With the old site tidied up and deployed at old.romaricpascal.is, it's now possible to set up 4042302. Apache would support the following ErrorDocument directive to do some redirection:

ErrorDocument 404 https://old.romaricpascal.is%{REQUEST_URI}?%{QUERY_STRING}

However, besides inserting an ugly ? for each failed request, it would display the 404 page of the old website, not the new one.
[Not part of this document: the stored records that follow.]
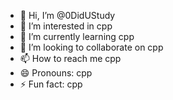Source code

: - 👋 Hi, I’m @0DidUStudy
- 👀 I’m interested in cpp
- 🌱 I’m currently learning cpp
- 💞️ I’m looking to collaborate on cpp
- 📫 How to reach me cpp
- 😄 Pronouns: cpp
- ⚡ Fun fact: cpp

<!---
0DidUStudy/0DidUStudy is a ✨ special ✨ repository because its `README.md` (this file) appears on your GitHub profile.
You can click the Preview link to take a look at your changes.
--->

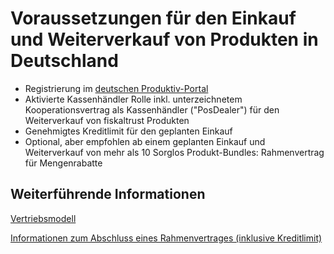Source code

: # Voraussetzungen für den Einkauf und Weiterverkauf von Produkten in Deutschland

- Registrierung im [deutschen Produktiv-Portal](https://portal.fiskaltrust.de/)
- Aktivierte Kassenhändler Rolle inkl. unterzeichnetem Kooperationsvertrag als Kassenhändler ("PosDealer") für den Weiterverkauf von fiskaltrust Produkten
- Genehmigtes Kreditlimit für den geplanten Einkauf
- Optional, aber empfohlen ab einem geplanten Einkauf und Weiterverkauf von mehr als 10 Sorglos Produkt-Bundles: Rahmenvertrag für Mengenrabatte

## Weiterführende Informationen

[Vertriebsmodell](../distribution-model.md)

[Informationen zum Abschluss eines Rahmenvertrages (inklusive Kreditlimit)](01-purchase-agreement.md)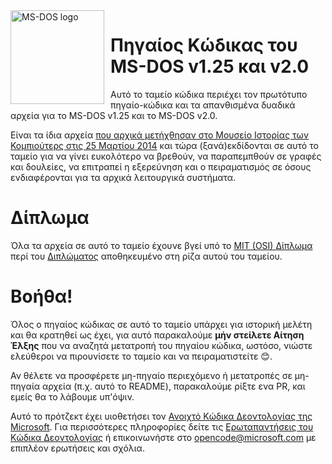 <img width="150" height="150" align="left" style="float: left; margin: 0 10px 0 0;" alt="MS-DOS logo" src="https://github.com/Kapelu/MS-DOS/blob/main/.readmes/msdos-logo.png?raw=true">   

# Πηγαίος Κώδικας του MS-DOS v1.25 και v2.0
Αυτό το ταμείο κώδικα περιέχει τον πρωτότυπο πηγαίο-κώδικα και τα απανθισμένα δυαδικά αρχεία για το MS-DOS v1.25 και το MS-DOS v2.0.

Είναι τα ίδια αρχεία [που αρχικά μετήχθησαν στο Μουσείο Ιστορίας των Κομπιούτερς στις 25 Μαρτίου 2014](http://www.computerhistory.org/atchm/microsoft-ms-dos-early-source-code/) και τώρα (ξανά)εκδίδονται σε αυτό το ταμείο για να γίνει ευκολότερο να βρεθούν, να παραπεμπθούν σε γραφές και δουλείες, να επιτραπεί η εξερεύνηση και ο πειραματισμός σε όσους ενδιαφέρονται για τα αρχικά λειτουργικά συστήματα.

# Δίπλωμα
Όλα τα αρχεία σε αυτό το ταμείο έχουνε βγεί υπό το [MIT (OSI) Δίπλωμα](https://en.wikipedia.org/wiki/MIT_License) περί του [Διπλώματος](https://github.com/Microsoft/MS-DOS/blob/master/LICENSE.md) αποθηκευμένο στη ρίζα αυτού του ταμείου.

# Βοήθα!
Όλος ο πηγαίος κώδικας σε αυτό το ταμείο υπάρχει για ιστορική μελέτη και θα κρατηθεί ως έχει, για αυτό παρακαλούμε **μήν στείλετε Αίτηση Έλξης** που να αναζητά μετατροπή του πηγαίου κώδικα, ωστόσο, νιώστε ελεύθεροι να πιρουνίσετε το ταμείο και να πειραματιστείτε 😊.

Αν θέλετε να προσφέρετε μη-πηγαίο περιεχόμενο ή μετατροπές σε μη-πηγαία αρχεία (π.χ. αυτό το README), παρακαλούμε ρίξτε ενα PR, και εμείς θα το λάβουμε υπ'όψιν.

Αυτό το πρότζεκτ έχει υιοθετήσει τον [Ανοιχτό Κώδικα Δεοντολογίας της Microsoft](https://opensource.microsoft.com/codeofconduct/). Για περισσότερες πληροφορίες δείτε τις [Ερωταπαντήσεις του Κώδικα Δεοντολογίας](https://opensource.microsoft.com/codeofconduct/faq/) ή επικοινωνήστε στο [opencode@microsoft.com](mailto:opencode@microsoft.com) με επιπλέον ερωτήσεις και σχόλια.
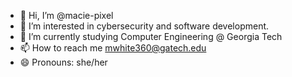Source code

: - 👋 Hi, I’m @macie-pixel
- 👀 I’m interested in cybersecurity and software development.
- 🌱 I’m currently studying Computer Engineering @ Georgia Tech
- 📫 How to reach me mwhite360@gatech.edu
- 😄 Pronouns: she/her

<!---
macie-pixel/macie-pixel is a ✨ special ✨ repository because its `README.md` (this file) appears on your GitHub profile.
You can click the Preview link to take a look at your changes.
--->
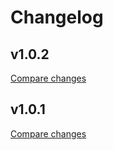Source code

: # Changelog

## v1.0.2

[Compare changes](https://github.com/sergenux/nuxt-breadcrumbs/compare/v1.0.1...v1.0.2)

## v1.0.1

[Compare changes](https://github.com/sergenux/nuxt-breadcrumbs/compare/v1.0.0...v1.0.1)

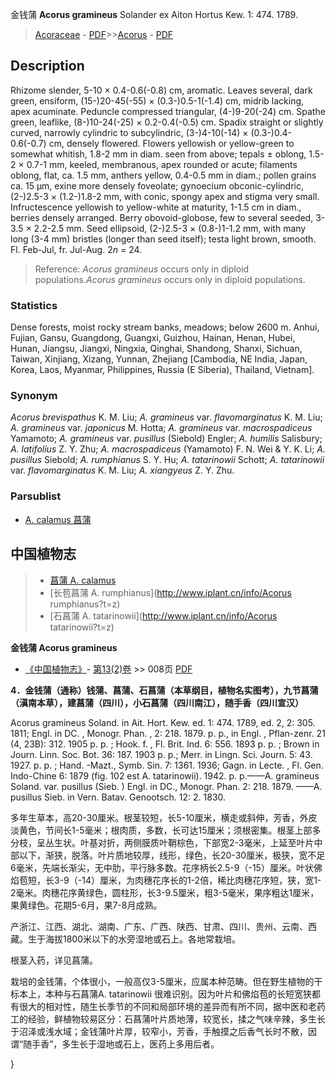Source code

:金钱蒲 **Acorus gramineus** Solander ex Aiton Hortus Kew. 1: 474. 1789.

> [Acoraceae](Acoraceae-菖蒲科.md) - [PDF](http://www.iplant.cn/foc/pdf/Acoraceae.pdf)>>[Acorus](Acorus-菖蒲属.md) - [PDF](http://www.iplant.cn/foc/pdf/Acorus.pdf)

## Description

Rhizome slender, 5-10 × 0.4-0.6(-0.8) cm, aromatic. Leaves several, dark green, ensiform, (15-)20-45(-55) × (0.3-)0.5-1(-1.4) cm, midrib lacking, apex acuminate. Peduncle compressed triangular, (4-)9-20(-24) cm. Spathe green, leaflike, (8-)10-24(-25) × 0.2-0.4(-0.5) cm. Spadix straight or slightly curved, narrowly cylindric to subcylindric, (3-)4-10(-14) × (0.3-)0.4-0.6(-0.7) cm, densely flowered. Flowers yellowish or yellow-green to somewhat whitish, 1.8-2 mm in diam. seen from above; tepals ± oblong, 1.5-2 × 0.7-1 mm, keeled, membranous, apex rounded or acute; filaments oblong, flat, ca. 1.5 mm, anthers yellow, 0.4-0.5 mm in diam.; pollen grains ca. 15 μm, exine more densely foveolate; gynoecium obconic-cylindric, (2-)2.5-3 × (1.2-)1.8-2 mm, with conic, spongy apex and stigma very small. Infructescence yellowish to yellow-white at maturity, 1-1.5 cm in diam., berries densely arranged. Berry obovoid-globose, few to several seeded, 3-3.5 × 2.2-2.5 mm. Seed ellipsoid, (2-)2.5-3 × (0.8-)1-1.2 mm, with many long (3-4 mm) bristles (longer than seed itself); testa light brown, smooth. Fl. Feb-Jul, fr. Jul-Aug. 2*n* = 24.


> Reference: 
>*Acorus gramineus* occurs only in diploid populations.*Acorus gramineus* occurs only in diploid populations.

### Statistics
Dense forests, moist rocky stream banks, meadows; below 2600 m. Anhui, Fujian, Gansu, Guangdong, Guangxi, Guizhou, Hainan, Henan, Hubei, Hunan, Jiangsu, Jiangxi, Ningxia, Qinghai, Shandong, Shanxi, Sichuan, Taiwan, Xinjiang, Xizang, Yunnan, Zhejiang [Cambodia, NE India, Japan, Korea, Laos, Myanmar, Philippines, Russia (E Siberia), Thailand, Vietnam].

### Synonym
*Acorus brevispathus* K. M. Liu; *A. gramineus* var. *flavomarginatus* K. M. Liu; *A. gramineus* var. *japonicus* M. Hotta; *A. gramineus* var. *macrospadiceus* Yamamoto; *A. gramineus* var. *pusillus* (Siebold) Engler; *A. humilis* Salisbury; *A. latifolius* Z. Y. Zhu; *A. macrospadiceus* (Yamamoto) F. N. Wei & Y. K. Li; *A. pusillus* Siebold; *A. rumphianus* S. Y. Hu; *A. tatarinowii* Schott; *A. tatarinowii* var. *flavomarginatus* K. M. Liu; *A. xiangyeus* Z. Y. Zhu.



### Parsublist

* [A.  calamus  菖蒲](Acorus-calamus-菖蒲.md)

## 中国植物志

> * [菖蒲  A.  calamus](Acorus-calamus-菖蒲.md)
> * [长苞菖蒲  A.  rumphianus](http://www.iplant.cn/info/Acorus rumphianus?t=z)
> * [石菖蒲  A.  tatarinowii](http://www.iplant.cn/info/Acorus tatarinowii?t=z)


**金钱蒲 Acorus gramineus**

* [《中国植物志》](http://www.iplant.cn/frps)- [第13(2)卷](http://www.iplant.cn/frps/vol/13(2)) >> 008页 [PDF](http://www.iplant.cn/frps/pdf/13(2)/008a.pdf)


**4．金钱蒲（通称）钱蒲、菖蒲、石菖蒲（本草纲目，植物名实图考），九节菖蒲（滇南本草），建菖蒲（四川），小石菖蒲（四川南江），随手香（四川宣汉）**

Acorus gramineus Soland. in Ait. Hort. Kew. ed. 1: 474. 1789, ed. 2, 2: 305. 1811; Engl. in DC. , Monogr. Phan. , 2: 218. 1879. p. p., in Engl. , Pflan-zenr. 21 (4, 23B): 312. 1905 p. p. ; Hook. f. , Fl. Brit. Ind. 6: 556. 1893 p. p. ; Brown in Journ. Linn. Soc. Bot. 36: 187. 1903 p. p.; Merr. in Lingn. Sci. Journ. 5: 43. 1927. p. p. ; Hand. -Mazt., Symb. Sin. 7: 1361. 1936; Gagn. in Lecte. , Fl. Gen. Indo-Chine 6: 1879 (fig. 102 est A. tatarinowii). 1942. p. p.——A. gramineus Soland. var. pusillus (Sieb. ) Engl. in DC., Monogr. Phan. 2: 218. 1879. ——A. pusillus Sieb. in Vern. Batav. Genootsch. 12: 2. 1830.

多年生草本，高20-30厘米。根茎较短，长5-10厘米，横走或斜伸，芳香，外皮淡黄色，节间长1-5毫米；根肉质，多数，长可达15厘米；须根密集。根茎上部多分枝，呈丛生状。叶基对折，两侧膜质叶鞘棕色，下部宽2-3毫米，上延至叶片中部以下，渐狭，脱落。叶片质地较厚，线形，绿色，长20-30厘米，极狭，宽不足6毫米，先端长渐尖，无中肋，平行脉多数。花序柄长2.5-9（-15）厘米。叶状佛焰苞短，长3-9（-14）厘米，为肉穗花序长的1-2倍，稀比肉穗花序短，狭，宽1-2毫米。肉穗花序黄绿色，圆柱形，长3-9.5厘米，粗3-5毫米，果序粗达1厘米，果黄绿色。花期5-6月，果7-8月成熟。

产浙江、江西、湖北、湖南、广东、广西、陕西、甘肃、四川、贵州、云南、西藏。生于海拔1800米以下的水旁湿地或石上。各地常栽培。

根茎入药，详见菖蒲。

栽培的金钱蒲，个体很小，一般高仅3-5厘米，应属本种范畴。但在野生植物的干标本上，本种与石菖蒲A. tatarinowii 很难识别。因为叶片和佛焰苞的长短宽狭都有很大的相对性，随生长季节的不同和局部环境的差异而有所不同，据中医和老药工的经验，鲜植物较易区分：石菖蒲叶片质地薄，较宽长，揉之气味辛辣，多生长于沼泽或浅水域；金钱蒲叶片厚，较窄小，芳香，手触摸之后香气长时不散，因谓“随手香”，多生长于湿地或石上，医药上多用后者。



}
Luckily, the server hosting the site can run some PHP, so we check if the page exists on the old site before redirecting:

$base_url = "https://old.romaricpascal.is";

if (!empty($base_url)) {
  $url = "$base_url$_SERVER[REQUEST_URI]";
  // Prepare a request to the server
  $ch = curl_init($url);
  // Only send an OPTION request
  curl_setopt($ch, CURLOPT_NOBODY, true);
  // Follow any redirects
  curl_setopt($ch, CURLOPT_FOLLOWLOCATION, true);
  // Finally send the request
  $response = curl_exec($ch);
  // And grab the response code
  $response_code = curl_getinfo($ch,CURLINFO_RESPONSE_CODE);
  curl_close($ch);

  if ($response_code >= 200 && $response_code < 300) {
    // The URL exists, let's redirect!
    header("Location: $url", true, 302);
    die();
  }
}

// By that point, the URL didn't exist, or we didn't set up
// a `$base_url`, so we need to pick our own redirect method
// Mimicking those of Apache: redirect somewhere, display a document or just show some text
$error_redirect = '';
$error_document = '';
$error_message = 'Not found';

if (!empty($error_redirect)) {
  header("Location: $error_redirect", true, 302);
  die();
} else if (!empty($error_document)) {
  include $error_document;
} else {
  echo $error_message;
}

We can place this 4042302.php file within the content folder of the website and configure Apache to use it in the .htaccess:

ErrorDocument 404 /4042302.php

One day, I'll migrate the old content to the new website. In the meantime, all the old URLs should still point to their original content, keeping their access alive. Almost done with the logistics, a little bit of automation ahead, and it'll be back to building the site itself.